4. I suggest that parking companies using the small claims track as a form of aggressive, automated debt collection is not something the courts should be seen to support.
5. The alleged debt as described in the claim are unenforceable penalties, being just the sort of unconscionable charges exposed as offending against the penalty rule, in ParkingEye Ltd v Beavis.
6. This case can be easily distinguished from ParkingEye v Beavis which the Judges held was 'entirely different' from most ordinary economic contract disputes.
Charges cannot exist merely to punish drivers. This claimant has failed to show any comparable 'legitimate interest' to save their charge from Lord Dunedin's four tests for a penalty, which the Supreme Court Judges found was still adequate in less complex cases, such as this allegation.
7. It is submitted that (apart from properly incurred court fees) any added legal fees/costs are simply numbers made up out of thin air, and are an attempt at double recovery by the Claimant, which would not be recoverable in the small claims court.
8. It is denied that there was any 'relevant obligation' or 'relevant contract' relating to any single parking event.
9. It is denied that the signs used by this claimant can have created a fair or transparent contract with a driver in any event. The signs were insufficient in terms of their distribution, wording hence incapable of binding the driver, which distinguishes this case from the Beavis case:
a) Sporadic and confusing site/entrance signage - breach of the BPA Code of Practice and no contract formed to pay any clearly stated sum.
b) ‘Vehicles will be clamped sign’ (illegal since 2012 - another serious breach of the BPA CoP, because ALL clamping signs were required to be removed, at the latest, by 2013).
c) The signs are believed to have no mention of any debt collection additional charge, which cannot form part of any alleged contract.
d) No promise was made by the driver that could constitute consideration because there was no offer known nor accepted.

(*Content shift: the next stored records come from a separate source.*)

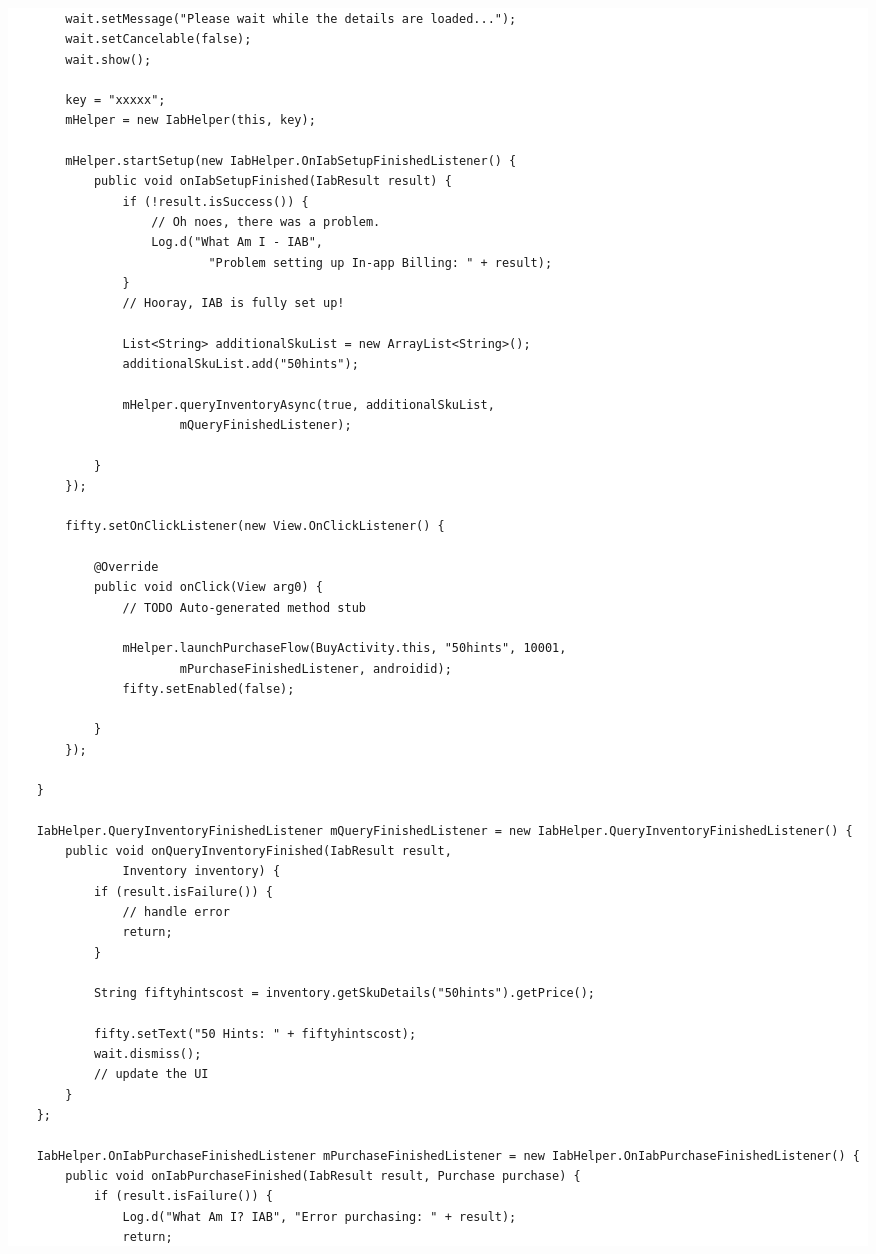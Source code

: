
 ```
        wait.setMessage("Please wait while the details are loaded...");
        wait.setCancelable(false);
        wait.show();

        key = "xxxxx";
        mHelper = new IabHelper(this, key);

        mHelper.startSetup(new IabHelper.OnIabSetupFinishedListener() {
            public void onIabSetupFinished(IabResult result) {
                if (!result.isSuccess()) {
                    // Oh noes, there was a problem.
                    Log.d("What Am I - IAB",
                            "Problem setting up In-app Billing: " + result);
                }
                // Hooray, IAB is fully set up!

                List<String> additionalSkuList = new ArrayList<String>();
                additionalSkuList.add("50hints");

                mHelper.queryInventoryAsync(true, additionalSkuList,
                        mQueryFinishedListener);

            }
        });

        fifty.setOnClickListener(new View.OnClickListener() {

            @Override
            public void onClick(View arg0) {
                // TODO Auto-generated method stub

                mHelper.launchPurchaseFlow(BuyActivity.this, "50hints", 10001,
                        mPurchaseFinishedListener, androidid);
                fifty.setEnabled(false);

            }
        });

    }

    IabHelper.QueryInventoryFinishedListener mQueryFinishedListener = new IabHelper.QueryInventoryFinishedListener() {
        public void onQueryInventoryFinished(IabResult result,
                Inventory inventory) {
            if (result.isFailure()) {
                // handle error
                return;
            }

            String fiftyhintscost = inventory.getSkuDetails("50hints").getPrice();

            fifty.setText("50 Hints: " + fiftyhintscost);
            wait.dismiss();
            // update the UI
        }
    };

    IabHelper.OnIabPurchaseFinishedListener mPurchaseFinishedListener = new IabHelper.OnIabPurchaseFinishedListener() {
        public void onIabPurchaseFinished(IabResult result, Purchase purchase) {
            if (result.isFailure()) {
                Log.d("What Am I? IAB", "Error purchasing: " + result);
                return;
```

No consideration flowed from the Claimant.
e) Absent the elements of a contract, there can be no breach of contract.
10. The defendant denies the claim in its entirety voiding any liability to the claimant for all amounts claimed due to the aforementioned reasons.

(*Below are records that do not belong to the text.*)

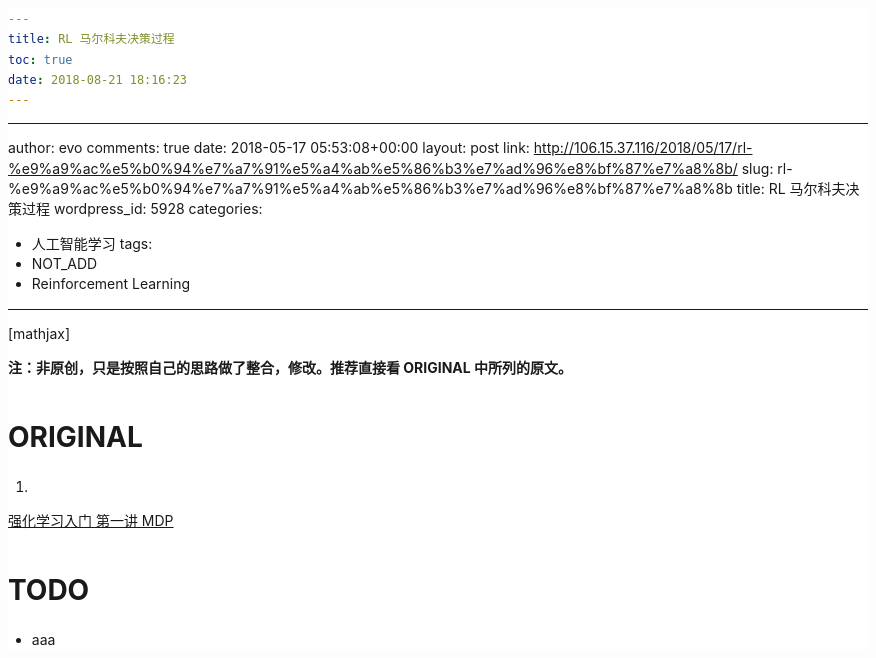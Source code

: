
 ```yaml
---
title: RL 马尔科夫决策过程
toc: true
date: 2018-08-21 18:16:23
---
```

---
author: evo
comments: true
date: 2018-05-17 05:53:08+00:00
layout: post
link: http://106.15.37.116/2018/05/17/rl-%e9%a9%ac%e5%b0%94%e7%a7%91%e5%a4%ab%e5%86%b3%e7%ad%96%e8%bf%87%e7%a8%8b/
slug: rl-%e9%a9%ac%e5%b0%94%e7%a7%91%e5%a4%ab%e5%86%b3%e7%ad%96%e8%bf%87%e7%a8%8b
title: RL 马尔科夫决策过程
wordpress_id: 5928
categories:
- 人工智能学习
tags:
- NOT_ADD
- Reinforcement Learning
---



[mathjax]

**注：非原创，只是按照自己的思路做了整合，修改。推荐直接看 ORIGINAL 中所列的原文。**


# ORIGINAL






  1.


[强化学习入门 第一讲 MDP](https://zhuanlan.zhihu.com/p/25498081)







# TODO






  * aaa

It is submitted that the conduct of the Claimant is wholly unreasonable and vexatious.
As such, I am keeping a note of my wasted time/costs in dealing with this matter.

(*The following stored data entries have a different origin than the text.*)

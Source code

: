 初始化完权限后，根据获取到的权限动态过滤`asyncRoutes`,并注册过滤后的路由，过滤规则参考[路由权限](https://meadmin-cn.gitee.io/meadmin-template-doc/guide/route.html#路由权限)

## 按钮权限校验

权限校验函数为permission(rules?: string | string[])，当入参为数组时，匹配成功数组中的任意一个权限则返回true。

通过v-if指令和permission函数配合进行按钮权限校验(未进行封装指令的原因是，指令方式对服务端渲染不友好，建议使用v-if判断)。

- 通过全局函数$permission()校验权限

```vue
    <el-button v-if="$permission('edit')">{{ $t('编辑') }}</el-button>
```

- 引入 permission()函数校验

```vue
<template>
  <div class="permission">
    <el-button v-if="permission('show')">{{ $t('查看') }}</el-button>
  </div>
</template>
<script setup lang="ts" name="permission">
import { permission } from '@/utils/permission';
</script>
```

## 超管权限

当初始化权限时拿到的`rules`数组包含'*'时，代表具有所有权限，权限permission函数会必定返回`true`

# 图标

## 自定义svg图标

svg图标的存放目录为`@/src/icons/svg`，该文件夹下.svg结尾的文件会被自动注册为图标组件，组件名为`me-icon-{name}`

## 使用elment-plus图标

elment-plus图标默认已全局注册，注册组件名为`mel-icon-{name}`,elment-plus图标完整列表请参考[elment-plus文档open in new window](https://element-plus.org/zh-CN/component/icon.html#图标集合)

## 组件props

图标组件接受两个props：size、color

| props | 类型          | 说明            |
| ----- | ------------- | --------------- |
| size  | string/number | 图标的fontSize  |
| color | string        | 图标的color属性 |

11.Grace Period Not Applied by the Claimant - As a member of the BPA at the time of the incident, the Claimant would be subject to their Code of Practice which states in Section 13: Grace Period:
13.1 Your approach to parking management must allow a driver who enters your car park but decides not to park, to leave the car park within a reasonable period without having their vehicle issued with a parking charge notice.
13.2 You should allow the driver a reasonable ‘grace period’ in which to decide if they are
going to stay or go. If the driver is on your land without permission you should still allow
them a grace period to read your signs and leave before you take enforcement action.
13.3 You should be prepared to tell us the specific grace period at a site if our compliance
team or our agents ask what it is.
The vehicle was on the land for less than 1 minute and the Defendant feels this constitutes a
reasonable grace period to allow an informed decision and, following the decision to leave
the car park, to leave without charge. As a result, the 3 above conditions have not been met
by the Claimant.
12 . I request the court strike out this claim for the reasons stated above, and for similar reasons cited by District Judge Cross of St Albans County Court on 20/09/16 where a similar claim was struck out without a hearing, due to Gladstones' template particulars for a private parking firm being 'incoherent', failing to comply with CPR16.4, and ''providing no facts that could give rise to any apparent claim in law''.
Statement of Truth: I confirm that the contents of this statement are true to the best of my knowledge and belief.